In Lampertheim sollte der Strom auf der bestehenden Leitung transportiert werden. Um aber die Strommenge steigern zu können, müssen die Strommasten erhöht, verbreitert und mit einer höheren Leistung und einem anderem System (Gleichstrom/Wechselstrom) versehen werden. Hierzu hat die Firma Amprion den Auftrag erhalten. Diese ist seit 2016 damit befasst und hat zwischenzeitlich die Leitungsstrecke ermittelt und den Trassenkorridor (jeweils 500 m rechts und links von der bestehenden Leitungsstrecke) für die neue Leitungsführung festgelegt. Hierbei habe ich gemeinsam mit den Fachleuten aus unserer Verwaltung mitgewirkt.
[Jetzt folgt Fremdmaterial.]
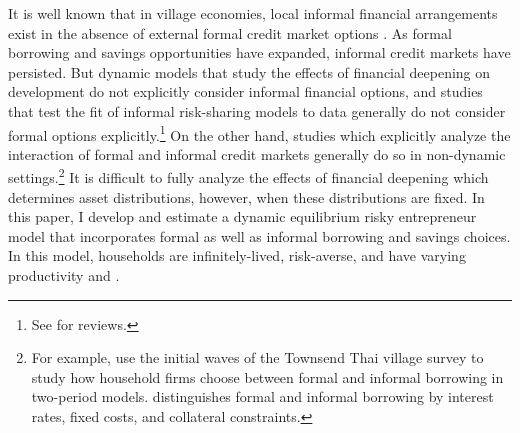 \newcommand{\introfootone}{For example, \textcite{gine_access_2011, KARAIVANOV2018100} use the initial waves of the Townsend Thai village survey to study how household firms choose between formal and informal borrowing in two-period models. \textcite{gine_access_2011} distinguishes formal and informal borrowing by interest rates, fixed costs, and collateral constraints.}

It is well known that in village economies, local informal financial arrangements exist in the absence of external formal credit market options \autocite{udry_risk_1994, townsend_risk_1994}. As formal borrowing and savings opportunities have expanded, informal credit markets have persisted. But dynamic models that study the effects of financial deepening on development do not explicitly consider informal financial options, and studies that test the fit of informal risk-sharing models to data generally do not consider formal options explicitly.\footnote{See \textcite{townsend_financial_2010, BKSannualReview} for reviews.} On the other hand, studies which explicitly analyze the interaction of formal and informal credit markets generally do so in non-dynamic settings.\footnote{\introfootone} It is difficult to fully analyze the effects of financial deepening which determines asset distributions, however, when these distributions are fixed. In this paper, I develop and estimate a dynamic equilibrium risky entrepreneur model that incorporates formal as well as informal borrowing and savings choices. In this model, households are infinitely-lived, risk-averse, and have varying productivity and \CZH. 
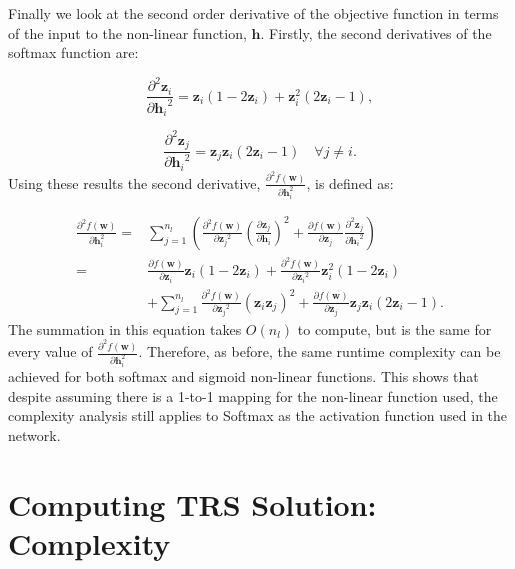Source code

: \documentclass[letterpaper,12pt,titlepage,oneside,final]{book}
\begin{document}
	Finally we look at the second order derivative of the objective function in terms of the input to the non-linear function, $\mathbf{h}$. Firstly, the second derivatives of the softmax function are:
	
	\begin{equation}
	\frac{\partial^{2}{\mathbf{z}_{i}}}{\partial{\mathbf{h}_{i}}^{2}} = \mathbf{z}_{i}(1 - 2\mathbf{z}_{i}) + \mathbf{z}_{i}^2(2\mathbf{z}_{i} - 1) ,
	\end{equation}
	
	\begin{equation}
	\frac{\partial^{2}{\mathbf{z}_{j}}}{\partial{\mathbf{h}_{i}}^{2}} = \mathbf{z}_{j}\mathbf{z}_{i}(2\mathbf{z}_{i}-1) \quad \forall j \neq i.
	\end{equation}
	Using these results the second derivative, $\frac{\partial^{2}{f(\mathbf{w})}}{\partial{\mathbf{h}_{i}^{2}}}$, is defined as:
	
	\begin{equation}
	\begin{split}
	\frac{\partial^{2}{f(\mathbf{w})}}{\partial{\mathbf{h}_{i}^{2}}} = &\sum_{j = 1}^{n_{l}}({\frac{\partial^{2}{f(\mathbf{w})}}{\partial{\mathbf{z}_{j}}^{2}}(\frac{\partial{\mathbf{z}_{j}}}{\partial{\mathbf{h}_{i}}})^{2} +\frac{\partial{f(\mathbf{w})}}{\partial{\mathbf{z}_{j}}}\frac{\partial^{2}{\mathbf{z}_{j}}}{\partial{\mathbf{h}_{i}}^{2}}}) \\ = & \frac{\partial{f(\mathbf{w})}}{\partial{\mathbf{z}_{i}}}\mathbf{z}_{i}(1 - 2\mathbf{z}_{i})+\frac{\partial^{2}{f(\mathbf{w})}}{\partial{\mathbf{z}_{i}}^{2}}\mathbf{z}_{i}^{2}(1-2\mathbf{z}_{i})\\ &  + \sum_{j = 1}^{n_{l}}{\frac{\partial^{2}{f(\mathbf{w})}}{\partial{\mathbf{z}_{j}}^{2}}(\mathbf{z}_{i}\mathbf{z}_{j})^{2}} +\frac{\partial{f(\mathbf{w})}}{\partial{\mathbf{z}_{j}}}\mathbf{z}_{j}\mathbf{z}_{i}(2\mathbf{z}_{i}-1).
	\end{split}
	\end{equation}
	The summation in this equation takes $O(n_{l})$ to compute, but is the same for every value of $\frac{\partial^{2}{f(\mathbf{w})}}{\partial{\mathbf{h}_{i}^{2}}}$. Therefore, as before, the same runtime complexity can be achieved for both softmax and sigmoid non-linear functions. This shows that despite assuming there is a 1-to-1 mapping for the non-linear function used, the complexity analysis still applies to Softmax as the activation function used in the network.
	
	\section{Computing TRS Solution: Complexity}
	
\end{document}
Wir haben mit dem Unternehmen beraten, welche Trasse ausgewählt und wie und an welcher Stelle eine Veränderung zur bestehenden Leitung vorgenommen werden sollte. Unsere Empfehlung sieht vor, die in der Nähe von Wohnungen (z.B. Bensheimer Straße in Hofheim und dem Viertel Guldenweg in Lampertheim) befindliche Leitung zu verschwenken und von den Wohnungen wegzuführen, um die allgemeine Lebensqualität dieser Wohngebiete etwas zu erhöhen. Das wurde von Amprion aufgenommen und wird als Alternative zur Nutzung der Bestandstrasse in dem nächsten Schritt der Planfeststellung geprüft. 

 

Die durch die Politik aufgeworfenen Themen, z.B. der auftretenden  Magnetfelder und eine mögliche Gesundheitsgefährdung durch die sogenannte Hybridleitung sowie die Forderung zur Verlegung als Erdkabel und der Verschwenkung der Leitung wurden von uns in den Gesprächen mit der Amprion aufgeworfen und diskutiert. Die Erdverkabelung der Ultranetleitung ist per Gesetz ausgeschlossen. Aufgrund der vorliegenden Planungen der neuen Hybridleitungen ist nach heutigem Stand der Wissenschaft eine Gesundheitsgefährdung der Lampertheimer Bevölkerung selbst bei Nutzung der Bestandstrasse auszuschließen – dies wurde auch vom Bundesamt für Strahlenschutz bestätigt. Um darüber hinausgehend dennoch eine weitere Vorsorge zu betreiben und auch die Lebensqualität schrittweise zu erhöhen, wurden die zuvor genannten Verschwenkungen diskutiert.